Thanks for the tip! that stuff is so hard to get off so I don't bother using the bottle I bought. maybe now I'll give it another try


----------



## baton (Jun 12, 2010)

Quote:

   Originally Posted by *BabyGirlB* 

 
_Thanks for the tip! that stuff is so hard to get off so I don't bother using the bottle I bought. maybe now I'll give it another try 
	

	
	
		
		

		
		
	


	


_

 
what i love about washing my face with a foundation brush is that it really get into the corners of my nose and it's really gentle too.  i just use the $3 cheap brush from walmart as well called "sparesource" and it's really gentle....so you don't have to use an expensive MAC foundation brush or anything.  i am surprised how the walmart brands (facial cleanser and brushes) work really well to get rid of colorstay.  i use to think nothing could get rid of colorstay except for oil...but my face is extremely oily so i can't add more oil to it.  i use to have to wash my face 2 times before using a brush.  good luck trying this technique!!  i hoep that it works for you too.


----------



## Meisje (Jun 13, 2010)

I actually use waterproof eye makeup remover on my face to get it off --- after I'm done taking off my eye makeup, I use the other side (that's damp with the remover) and swipe it over my face. Then I wet my face, wash it very, very thoroughly with Neutrogena cream cleanser, keeping it on my face at least a minute, making circles, and making sure to rinse really well, then tone and moisturize.


----------



## ruthless (Jun 15, 2010)

The oil cleansing method is awesome for removing all make up types-I use Shu Umera cleansing oil I love it!


----------



## kimmae17 (Jun 16, 2010)

I second shu uemura cleansing oil!


----------



## baton (Jun 17, 2010)

Quote:

   Originally Posted by *kimmae17* 

 
_I second shu uemura cleansing oil!_

 
i wish that i could use cleansing oil on my face as i have heard awesome reviews but unfortunately my face is extremely greasy that any amount of oil based products cause my face to break out even more


----------



## rosegasm (Jun 17, 2010)

i like clarins gentle foaming cleanser. i use the normal/combo skin version.

also shiseidos pureness cleanser is the one thing that removes EVERYTHING on my face. but is a tad drying, so not so recommended if you have dry skin. =\

go to sephora and get sample happy.


----------



## Almost black. (Jul 1, 2010)

Quote:

   Originally Posted by *ruthless* 

 
_The oil cleansing method is awesome for removing all make up types-I use Shu Umera cleansing oil I love it!_

 
I adore oil cleansers!

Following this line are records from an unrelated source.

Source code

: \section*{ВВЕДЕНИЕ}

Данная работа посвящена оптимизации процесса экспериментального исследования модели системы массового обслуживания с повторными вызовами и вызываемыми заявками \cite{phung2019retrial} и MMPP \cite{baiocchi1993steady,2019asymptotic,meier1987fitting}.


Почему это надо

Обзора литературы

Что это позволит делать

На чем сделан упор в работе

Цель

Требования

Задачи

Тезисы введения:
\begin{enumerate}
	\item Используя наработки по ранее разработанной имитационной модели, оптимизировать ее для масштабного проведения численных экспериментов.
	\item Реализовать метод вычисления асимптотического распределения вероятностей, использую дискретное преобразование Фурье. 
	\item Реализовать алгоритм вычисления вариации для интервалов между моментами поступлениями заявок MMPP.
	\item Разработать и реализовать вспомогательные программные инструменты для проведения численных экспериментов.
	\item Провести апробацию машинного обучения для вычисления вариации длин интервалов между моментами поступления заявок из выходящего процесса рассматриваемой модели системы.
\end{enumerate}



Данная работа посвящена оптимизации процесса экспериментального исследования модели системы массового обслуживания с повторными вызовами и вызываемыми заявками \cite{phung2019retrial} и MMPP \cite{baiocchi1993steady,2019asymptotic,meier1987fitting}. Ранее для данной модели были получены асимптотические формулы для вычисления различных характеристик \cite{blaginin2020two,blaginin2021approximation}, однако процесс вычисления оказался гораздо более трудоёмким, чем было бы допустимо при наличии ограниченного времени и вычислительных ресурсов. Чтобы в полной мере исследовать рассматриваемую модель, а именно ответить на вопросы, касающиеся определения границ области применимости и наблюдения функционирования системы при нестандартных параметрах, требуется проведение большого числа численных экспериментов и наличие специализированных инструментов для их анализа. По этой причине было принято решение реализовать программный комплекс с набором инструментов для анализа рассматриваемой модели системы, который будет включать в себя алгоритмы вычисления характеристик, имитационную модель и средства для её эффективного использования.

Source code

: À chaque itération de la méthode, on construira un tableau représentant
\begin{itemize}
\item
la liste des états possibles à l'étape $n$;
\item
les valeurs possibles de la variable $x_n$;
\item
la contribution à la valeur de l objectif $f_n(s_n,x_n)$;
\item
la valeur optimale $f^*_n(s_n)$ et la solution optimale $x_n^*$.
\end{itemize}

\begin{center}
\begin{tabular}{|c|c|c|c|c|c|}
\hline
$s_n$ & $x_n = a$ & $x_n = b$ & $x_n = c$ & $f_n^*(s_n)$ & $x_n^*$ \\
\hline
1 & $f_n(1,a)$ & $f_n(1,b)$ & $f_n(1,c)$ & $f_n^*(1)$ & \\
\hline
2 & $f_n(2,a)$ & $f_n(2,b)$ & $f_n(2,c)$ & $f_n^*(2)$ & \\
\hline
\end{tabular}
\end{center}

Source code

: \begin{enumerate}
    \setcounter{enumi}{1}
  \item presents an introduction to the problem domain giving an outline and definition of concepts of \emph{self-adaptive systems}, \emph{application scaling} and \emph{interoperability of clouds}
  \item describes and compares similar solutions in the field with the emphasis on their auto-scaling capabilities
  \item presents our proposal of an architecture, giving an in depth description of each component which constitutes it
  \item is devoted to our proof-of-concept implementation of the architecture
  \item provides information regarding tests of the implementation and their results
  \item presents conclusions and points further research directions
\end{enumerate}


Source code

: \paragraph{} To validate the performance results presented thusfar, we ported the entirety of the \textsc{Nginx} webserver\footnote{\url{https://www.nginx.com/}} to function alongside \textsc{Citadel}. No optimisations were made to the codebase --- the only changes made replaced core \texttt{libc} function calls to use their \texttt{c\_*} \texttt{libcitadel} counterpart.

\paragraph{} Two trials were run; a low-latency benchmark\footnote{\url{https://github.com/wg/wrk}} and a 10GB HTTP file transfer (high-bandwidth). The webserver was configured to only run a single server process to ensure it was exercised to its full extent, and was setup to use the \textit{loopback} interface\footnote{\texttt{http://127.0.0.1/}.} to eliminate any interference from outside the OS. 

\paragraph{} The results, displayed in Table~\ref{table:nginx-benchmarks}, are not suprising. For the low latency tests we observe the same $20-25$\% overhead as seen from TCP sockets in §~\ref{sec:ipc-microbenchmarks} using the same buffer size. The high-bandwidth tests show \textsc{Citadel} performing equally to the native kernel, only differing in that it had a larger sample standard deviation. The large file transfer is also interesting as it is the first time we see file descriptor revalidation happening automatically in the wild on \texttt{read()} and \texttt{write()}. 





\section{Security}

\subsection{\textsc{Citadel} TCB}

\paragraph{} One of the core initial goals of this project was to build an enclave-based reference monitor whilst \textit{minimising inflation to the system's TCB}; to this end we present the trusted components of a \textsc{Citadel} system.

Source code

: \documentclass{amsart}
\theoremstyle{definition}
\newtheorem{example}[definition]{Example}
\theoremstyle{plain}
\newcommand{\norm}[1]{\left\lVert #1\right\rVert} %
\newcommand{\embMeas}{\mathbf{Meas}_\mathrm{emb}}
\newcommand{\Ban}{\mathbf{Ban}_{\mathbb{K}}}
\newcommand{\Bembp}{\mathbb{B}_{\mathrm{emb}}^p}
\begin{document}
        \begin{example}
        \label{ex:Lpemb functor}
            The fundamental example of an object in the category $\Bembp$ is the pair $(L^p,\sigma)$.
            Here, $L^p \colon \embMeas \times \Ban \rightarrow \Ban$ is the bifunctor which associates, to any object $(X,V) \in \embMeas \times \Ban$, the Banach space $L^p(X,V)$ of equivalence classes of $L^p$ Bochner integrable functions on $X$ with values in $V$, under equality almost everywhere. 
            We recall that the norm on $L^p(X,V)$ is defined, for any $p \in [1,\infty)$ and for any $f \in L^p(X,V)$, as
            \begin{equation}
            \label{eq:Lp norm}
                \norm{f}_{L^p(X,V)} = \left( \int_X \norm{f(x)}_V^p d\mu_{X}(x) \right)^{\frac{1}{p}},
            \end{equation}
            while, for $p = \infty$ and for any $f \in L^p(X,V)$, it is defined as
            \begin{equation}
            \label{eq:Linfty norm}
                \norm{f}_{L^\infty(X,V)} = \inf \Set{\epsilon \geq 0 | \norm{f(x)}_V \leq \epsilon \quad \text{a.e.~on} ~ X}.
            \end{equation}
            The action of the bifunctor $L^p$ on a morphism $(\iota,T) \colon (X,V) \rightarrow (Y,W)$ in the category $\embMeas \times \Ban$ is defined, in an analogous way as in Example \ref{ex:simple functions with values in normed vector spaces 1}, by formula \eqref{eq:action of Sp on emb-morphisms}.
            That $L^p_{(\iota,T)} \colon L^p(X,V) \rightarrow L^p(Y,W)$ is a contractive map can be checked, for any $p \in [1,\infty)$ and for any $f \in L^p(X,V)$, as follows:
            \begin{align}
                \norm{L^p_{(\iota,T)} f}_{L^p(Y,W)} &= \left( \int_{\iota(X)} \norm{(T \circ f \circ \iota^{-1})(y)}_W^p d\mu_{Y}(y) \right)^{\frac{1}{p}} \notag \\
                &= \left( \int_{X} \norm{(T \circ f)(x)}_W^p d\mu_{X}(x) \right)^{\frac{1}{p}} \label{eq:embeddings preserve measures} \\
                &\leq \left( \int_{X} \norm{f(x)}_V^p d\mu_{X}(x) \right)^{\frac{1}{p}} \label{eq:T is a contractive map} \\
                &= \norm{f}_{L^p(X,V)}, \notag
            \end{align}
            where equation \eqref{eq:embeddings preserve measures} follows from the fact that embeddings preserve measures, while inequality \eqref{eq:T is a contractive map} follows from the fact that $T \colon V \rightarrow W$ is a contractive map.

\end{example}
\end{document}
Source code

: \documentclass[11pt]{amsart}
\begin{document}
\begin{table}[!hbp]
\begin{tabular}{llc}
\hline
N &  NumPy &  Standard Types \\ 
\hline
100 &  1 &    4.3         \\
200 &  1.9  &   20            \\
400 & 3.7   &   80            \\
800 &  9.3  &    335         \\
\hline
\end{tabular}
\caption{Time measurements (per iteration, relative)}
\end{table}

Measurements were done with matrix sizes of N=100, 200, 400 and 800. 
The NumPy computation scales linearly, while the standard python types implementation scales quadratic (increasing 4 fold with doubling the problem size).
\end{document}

No more irritations on my face after I started to wash my face and to remove my makeup with it. I use L'Occitane Almond Apple Oil and love it!


----------



## Dreamingeagle24 (Jul 1, 2010)

I use DHC deep cleansing oil, rinse, then follow with DHC Pure soap and i never have a problem with traces of makeup left on my face.


----------



## Lebellabeauty (Jul 5, 2010)

I used this foundation but I actually don't have a problem getting it off my face. I just use kirkland facial wipes and they take the foundation wipe off. I love those wipes, probably the best I have used.


----------



## DarkGlamourXO (Jul 8, 2010)

I use a benzoyl peroxide wash with a skin brush or a wash cloth. It get's every trace of it off for me. With colorstay I think it's best to always use something to scrub it off besides just ur hands because it truely does stay on ur skin all day.


----------



## ninaxmac (Jul 10, 2010)

MAC Cleanse Off Oil followed by my clarisonic gets this foundation all the way off of my face.


----------



## Kragey (Jul 12, 2010)

Have you tried olive oil? I personally have yet to use CS on myself, but I'd be surprised if EVOO couldn't get it off!


----------



## reesesilverstar (Jul 12, 2010)

I do. I use olive oil and it does an extremely good job removing all my makeup including pesky waterproof mascaras. Colorstay is defenseless against it!


----------



## Kragey (Jul 13, 2010)

Quote:

   Originally Posted by *reesesilverstar* 

 
_I do. I use olive oil and it does an extremely good job removing all my makeup including pesky waterproof mascaras. Colorstay is defenseless against it!_

 

EVOO is insane; it even gets Mehron aquacolor stains off of my skin. Go EVOO!


----------



## NotteRequiem (Jul 13, 2010)

Quote:

   Originally Posted by *reesesilverstar* 

 
_I do. I use olive oil and it does an extremely good job removing all my makeup including pesky waterproof mascaras. Colorstay is defenseless against it!_

 
I second the Olive Oil method. IT gets EVERYTHING off: Pro longwear, cakey foundations, aqua colors... gosh you name it.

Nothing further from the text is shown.